[antlr-interest] PEG-style "and" predicates

Mon Jul 2 08:14:36 PDT 2007

In my lexer I am trying to use PEG-style "and" predicates ("match X  
if it is followed by Y") so that I can take a rule like this:

   FOO : 'bar' ;

And make it so that it will "match 'bar' only if it is the last non- 
whitespace thing on the line".

So, based on the 11 May 2006 notes on this page:

   <http://www.antlr.org/blog/antlr3/lookahead.tml>

I tried making a rule like this:

   FOO : ('bar' ' '* ('\n' | '\r' | EOF))=> 'bar' ;

But it doesn't work. Looking at the generated code, I can see that  
the syntactic predicate is broken; on lookahead of 'b', the lexer  
fires off a syntactic predicate which tries to match only 'bar' (and  
not the whitespace etc in the predicate). As a result, this rule will  
match for any occurrence of 'bar', not just for 'bar' when it is the  
last non-whitespace thing on the line. This is happening in a  
filtering lexer, but a quick test suggests that exactly the same  
thing happens in non-filtering lexers as well.

My understanding of predicates (notes at <http://wincent.com/ 
knowledge-base/ANTLR_predicates>) leads me to believe that this is  
failing because in ANTLR, syntactic predicates are used to order a  
rule's alternatives.
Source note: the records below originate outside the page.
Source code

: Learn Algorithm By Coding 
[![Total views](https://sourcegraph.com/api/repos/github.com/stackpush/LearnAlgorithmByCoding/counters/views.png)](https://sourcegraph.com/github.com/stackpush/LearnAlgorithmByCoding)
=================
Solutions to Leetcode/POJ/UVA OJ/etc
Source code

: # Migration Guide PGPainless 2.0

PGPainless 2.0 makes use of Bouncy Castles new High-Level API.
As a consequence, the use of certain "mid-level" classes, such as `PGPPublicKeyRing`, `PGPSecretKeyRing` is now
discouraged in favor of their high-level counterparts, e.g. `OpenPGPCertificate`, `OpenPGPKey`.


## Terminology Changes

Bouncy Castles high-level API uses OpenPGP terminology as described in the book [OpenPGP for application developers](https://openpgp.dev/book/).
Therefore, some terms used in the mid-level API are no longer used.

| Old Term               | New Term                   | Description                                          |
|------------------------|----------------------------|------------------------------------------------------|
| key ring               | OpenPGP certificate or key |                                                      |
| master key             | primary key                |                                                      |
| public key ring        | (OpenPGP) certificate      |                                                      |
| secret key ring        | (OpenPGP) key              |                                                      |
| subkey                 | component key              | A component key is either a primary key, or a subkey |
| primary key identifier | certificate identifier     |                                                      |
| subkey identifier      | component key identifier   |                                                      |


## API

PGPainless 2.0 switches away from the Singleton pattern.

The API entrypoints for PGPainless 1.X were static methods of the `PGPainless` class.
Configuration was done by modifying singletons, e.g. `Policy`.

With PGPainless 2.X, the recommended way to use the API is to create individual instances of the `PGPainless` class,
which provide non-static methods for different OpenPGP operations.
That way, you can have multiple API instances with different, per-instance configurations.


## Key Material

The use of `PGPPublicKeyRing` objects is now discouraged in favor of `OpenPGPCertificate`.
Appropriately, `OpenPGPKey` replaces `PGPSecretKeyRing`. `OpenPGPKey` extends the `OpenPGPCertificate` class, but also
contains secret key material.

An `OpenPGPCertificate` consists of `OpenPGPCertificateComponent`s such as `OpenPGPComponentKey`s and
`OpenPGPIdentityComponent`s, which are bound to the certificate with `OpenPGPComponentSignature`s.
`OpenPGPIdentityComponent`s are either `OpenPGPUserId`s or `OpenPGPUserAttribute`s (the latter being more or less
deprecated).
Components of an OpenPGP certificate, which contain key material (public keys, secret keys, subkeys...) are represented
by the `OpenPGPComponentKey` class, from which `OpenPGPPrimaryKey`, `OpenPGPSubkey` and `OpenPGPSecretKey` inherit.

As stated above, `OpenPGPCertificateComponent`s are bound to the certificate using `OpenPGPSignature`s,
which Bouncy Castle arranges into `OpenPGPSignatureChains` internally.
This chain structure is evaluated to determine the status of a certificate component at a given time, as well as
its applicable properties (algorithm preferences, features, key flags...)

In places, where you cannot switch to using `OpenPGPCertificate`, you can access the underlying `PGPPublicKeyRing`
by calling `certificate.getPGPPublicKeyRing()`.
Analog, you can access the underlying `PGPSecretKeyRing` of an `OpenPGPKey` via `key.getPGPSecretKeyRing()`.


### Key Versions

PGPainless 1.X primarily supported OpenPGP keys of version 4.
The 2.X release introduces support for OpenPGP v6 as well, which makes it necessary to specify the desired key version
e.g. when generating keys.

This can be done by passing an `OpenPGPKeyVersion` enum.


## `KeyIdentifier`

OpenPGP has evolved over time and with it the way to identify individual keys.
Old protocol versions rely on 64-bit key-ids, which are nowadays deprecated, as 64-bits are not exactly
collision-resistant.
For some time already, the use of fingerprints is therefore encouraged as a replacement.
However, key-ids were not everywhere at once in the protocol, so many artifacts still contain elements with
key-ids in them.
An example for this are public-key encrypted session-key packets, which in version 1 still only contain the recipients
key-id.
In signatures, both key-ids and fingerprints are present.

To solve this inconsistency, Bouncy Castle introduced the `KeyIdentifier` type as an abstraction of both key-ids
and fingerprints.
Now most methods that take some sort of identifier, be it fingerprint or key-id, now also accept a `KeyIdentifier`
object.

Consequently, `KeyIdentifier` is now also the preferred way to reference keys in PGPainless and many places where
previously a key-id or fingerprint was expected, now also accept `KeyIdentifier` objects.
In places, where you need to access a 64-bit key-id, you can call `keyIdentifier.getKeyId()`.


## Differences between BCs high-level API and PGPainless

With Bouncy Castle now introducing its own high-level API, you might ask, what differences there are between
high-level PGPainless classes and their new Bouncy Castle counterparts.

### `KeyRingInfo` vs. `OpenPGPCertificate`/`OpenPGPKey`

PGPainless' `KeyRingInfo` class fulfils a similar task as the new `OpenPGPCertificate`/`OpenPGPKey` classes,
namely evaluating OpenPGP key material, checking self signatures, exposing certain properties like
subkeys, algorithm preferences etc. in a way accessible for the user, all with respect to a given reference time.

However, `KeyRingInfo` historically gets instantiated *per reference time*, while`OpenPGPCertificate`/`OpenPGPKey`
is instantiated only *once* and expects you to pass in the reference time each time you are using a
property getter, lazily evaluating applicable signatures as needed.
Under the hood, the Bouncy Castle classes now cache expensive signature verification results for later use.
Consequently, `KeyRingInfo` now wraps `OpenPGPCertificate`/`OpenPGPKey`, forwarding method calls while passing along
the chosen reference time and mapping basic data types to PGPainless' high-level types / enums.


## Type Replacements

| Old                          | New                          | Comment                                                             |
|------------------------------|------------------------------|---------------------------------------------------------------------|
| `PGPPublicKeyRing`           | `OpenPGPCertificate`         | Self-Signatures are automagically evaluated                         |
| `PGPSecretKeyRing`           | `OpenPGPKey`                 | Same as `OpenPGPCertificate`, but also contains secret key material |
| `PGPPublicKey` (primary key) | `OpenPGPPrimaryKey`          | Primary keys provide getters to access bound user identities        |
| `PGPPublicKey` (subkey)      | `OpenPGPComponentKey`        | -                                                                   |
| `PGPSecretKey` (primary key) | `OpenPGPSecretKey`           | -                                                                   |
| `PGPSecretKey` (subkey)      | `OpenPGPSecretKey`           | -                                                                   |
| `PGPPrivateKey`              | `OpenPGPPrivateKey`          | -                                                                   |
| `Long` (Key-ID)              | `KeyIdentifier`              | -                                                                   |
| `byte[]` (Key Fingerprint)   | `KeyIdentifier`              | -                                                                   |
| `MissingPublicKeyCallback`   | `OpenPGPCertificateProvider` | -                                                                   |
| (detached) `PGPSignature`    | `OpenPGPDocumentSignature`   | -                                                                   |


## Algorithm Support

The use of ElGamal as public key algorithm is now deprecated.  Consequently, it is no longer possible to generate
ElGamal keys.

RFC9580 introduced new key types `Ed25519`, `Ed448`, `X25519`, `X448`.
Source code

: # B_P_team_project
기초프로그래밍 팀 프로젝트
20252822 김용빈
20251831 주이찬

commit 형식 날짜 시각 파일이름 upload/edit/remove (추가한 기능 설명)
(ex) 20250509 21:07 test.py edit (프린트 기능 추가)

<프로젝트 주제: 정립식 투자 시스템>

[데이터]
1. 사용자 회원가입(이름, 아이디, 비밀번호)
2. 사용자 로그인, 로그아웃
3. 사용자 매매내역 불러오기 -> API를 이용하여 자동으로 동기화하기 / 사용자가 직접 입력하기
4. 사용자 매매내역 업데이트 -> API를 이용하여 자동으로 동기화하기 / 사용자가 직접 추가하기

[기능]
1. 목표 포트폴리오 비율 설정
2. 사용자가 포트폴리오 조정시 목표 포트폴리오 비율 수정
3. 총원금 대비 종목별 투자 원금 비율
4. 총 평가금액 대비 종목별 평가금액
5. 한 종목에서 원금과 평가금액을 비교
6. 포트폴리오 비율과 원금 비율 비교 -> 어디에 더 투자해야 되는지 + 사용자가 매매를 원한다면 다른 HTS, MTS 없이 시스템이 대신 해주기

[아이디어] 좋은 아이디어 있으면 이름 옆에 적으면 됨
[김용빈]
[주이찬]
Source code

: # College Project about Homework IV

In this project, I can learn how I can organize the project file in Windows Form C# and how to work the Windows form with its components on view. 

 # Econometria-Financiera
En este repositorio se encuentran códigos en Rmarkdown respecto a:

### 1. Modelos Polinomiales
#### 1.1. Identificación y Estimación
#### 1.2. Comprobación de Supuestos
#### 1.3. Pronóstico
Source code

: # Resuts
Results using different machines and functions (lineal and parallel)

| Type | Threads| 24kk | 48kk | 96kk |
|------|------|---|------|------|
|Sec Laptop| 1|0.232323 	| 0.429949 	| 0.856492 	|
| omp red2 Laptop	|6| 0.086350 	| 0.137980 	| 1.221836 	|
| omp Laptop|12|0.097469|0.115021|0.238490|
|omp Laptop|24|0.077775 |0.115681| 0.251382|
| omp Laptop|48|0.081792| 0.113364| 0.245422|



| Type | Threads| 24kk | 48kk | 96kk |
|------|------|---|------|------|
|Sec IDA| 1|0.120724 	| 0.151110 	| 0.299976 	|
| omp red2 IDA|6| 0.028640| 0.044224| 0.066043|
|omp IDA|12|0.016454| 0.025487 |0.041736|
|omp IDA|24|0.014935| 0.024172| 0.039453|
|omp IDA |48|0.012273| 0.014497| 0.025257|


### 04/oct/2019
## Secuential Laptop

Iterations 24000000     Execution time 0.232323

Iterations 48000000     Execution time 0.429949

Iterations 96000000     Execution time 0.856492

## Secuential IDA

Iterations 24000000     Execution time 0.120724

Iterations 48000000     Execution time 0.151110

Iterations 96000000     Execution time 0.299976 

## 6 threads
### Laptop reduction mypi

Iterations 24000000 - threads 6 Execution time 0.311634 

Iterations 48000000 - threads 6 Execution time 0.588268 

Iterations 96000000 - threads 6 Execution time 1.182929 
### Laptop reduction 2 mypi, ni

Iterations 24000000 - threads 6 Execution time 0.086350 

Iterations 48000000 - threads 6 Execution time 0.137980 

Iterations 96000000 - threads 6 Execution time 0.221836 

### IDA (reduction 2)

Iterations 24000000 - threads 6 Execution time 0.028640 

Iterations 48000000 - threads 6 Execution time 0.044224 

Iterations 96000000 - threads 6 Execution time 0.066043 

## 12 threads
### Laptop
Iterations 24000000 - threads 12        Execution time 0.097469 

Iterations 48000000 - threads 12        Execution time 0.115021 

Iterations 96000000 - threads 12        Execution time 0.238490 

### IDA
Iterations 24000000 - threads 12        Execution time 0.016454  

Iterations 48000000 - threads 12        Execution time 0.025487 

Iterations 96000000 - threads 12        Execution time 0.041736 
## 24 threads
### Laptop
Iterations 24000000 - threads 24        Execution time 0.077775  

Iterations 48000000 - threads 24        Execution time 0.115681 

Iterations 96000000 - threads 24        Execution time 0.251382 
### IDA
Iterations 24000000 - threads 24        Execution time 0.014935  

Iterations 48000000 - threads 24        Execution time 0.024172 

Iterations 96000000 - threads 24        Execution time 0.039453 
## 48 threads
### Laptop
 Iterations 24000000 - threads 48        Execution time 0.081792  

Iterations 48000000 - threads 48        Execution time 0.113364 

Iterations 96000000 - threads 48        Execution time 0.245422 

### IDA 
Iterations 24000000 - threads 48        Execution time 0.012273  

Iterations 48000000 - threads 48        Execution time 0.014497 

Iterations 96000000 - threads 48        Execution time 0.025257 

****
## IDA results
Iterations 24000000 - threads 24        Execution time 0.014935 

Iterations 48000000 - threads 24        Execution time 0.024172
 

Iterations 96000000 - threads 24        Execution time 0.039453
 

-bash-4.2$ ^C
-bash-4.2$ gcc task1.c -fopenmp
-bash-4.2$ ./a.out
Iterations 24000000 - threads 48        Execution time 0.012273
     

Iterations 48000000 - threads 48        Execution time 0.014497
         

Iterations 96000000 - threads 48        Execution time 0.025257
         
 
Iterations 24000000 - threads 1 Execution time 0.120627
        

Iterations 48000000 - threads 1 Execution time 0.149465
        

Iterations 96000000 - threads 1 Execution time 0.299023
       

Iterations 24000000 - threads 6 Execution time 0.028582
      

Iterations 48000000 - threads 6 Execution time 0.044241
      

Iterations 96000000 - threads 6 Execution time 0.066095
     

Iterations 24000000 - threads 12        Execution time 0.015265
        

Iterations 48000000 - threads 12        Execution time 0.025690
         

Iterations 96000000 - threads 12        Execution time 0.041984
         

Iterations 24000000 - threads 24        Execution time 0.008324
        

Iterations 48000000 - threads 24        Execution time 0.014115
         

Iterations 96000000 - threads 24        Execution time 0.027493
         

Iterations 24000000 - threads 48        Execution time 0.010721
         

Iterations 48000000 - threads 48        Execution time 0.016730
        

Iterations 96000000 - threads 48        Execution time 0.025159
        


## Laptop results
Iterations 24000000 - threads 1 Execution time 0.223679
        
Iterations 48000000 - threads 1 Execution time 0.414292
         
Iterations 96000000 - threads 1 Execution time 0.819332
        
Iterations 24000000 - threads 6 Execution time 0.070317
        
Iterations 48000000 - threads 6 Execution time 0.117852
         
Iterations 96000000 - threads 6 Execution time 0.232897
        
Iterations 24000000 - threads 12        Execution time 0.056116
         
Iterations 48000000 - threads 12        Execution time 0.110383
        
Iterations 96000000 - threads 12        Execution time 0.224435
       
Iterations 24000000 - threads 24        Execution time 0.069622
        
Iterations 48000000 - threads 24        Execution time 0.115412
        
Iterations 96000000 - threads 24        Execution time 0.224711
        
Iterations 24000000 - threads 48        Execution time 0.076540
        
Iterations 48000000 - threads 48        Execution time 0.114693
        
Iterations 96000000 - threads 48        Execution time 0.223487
They are not like gated semantic predicates  
which can be used to turn an entire rule off depending on context. It  
seems that syntactic predicates only make sense when a rule has more  
than one alternative, and so they can't be used for the purposes of  
writing PEG-style "and" predicates.

I could change my rule to this:

   FOO : 'bar' ' '* ('\n' | '\r' | EOF) ;

But that isn't what I want; I want a 'bar' token and I don't want the  
trailing whitespace and newline to be included in the token.

So it seems the only workaround is to do a (very ugly) manual  
lookahead inside a gated semantic predicate:

   FOO : { foo_helper(ctx) }?=> 'bar' ;

The helper method is needed because you can only put a single  
expression inside a semantic predicate and I need to loop... It would  
go something like this (in C):

   ANTLR3_BOOLEAN foo_helper(pMyLexer ctx)
   {
       ANTLR3_UCHAR c;
       int i = 4;

       // check for presence of 'bar'
       if (LA(1) == 'b' && LA(2) == 'a' && LA(3) == 'r')
       {
          // skip over any spaces
          while (c = LA(i++), c == ' ');

          // check for newline or EOF
          if (c == '\n' || c == '\r' || c == ANTLR3_CHARSTREAM_EOF)
             return ANTLR3_TRUE;
       }
       return ANTLR3_FALSE;
   }

That was typed directly (untested) into the mail program so it might  
need some tweaks to get it to work, but you get the idea...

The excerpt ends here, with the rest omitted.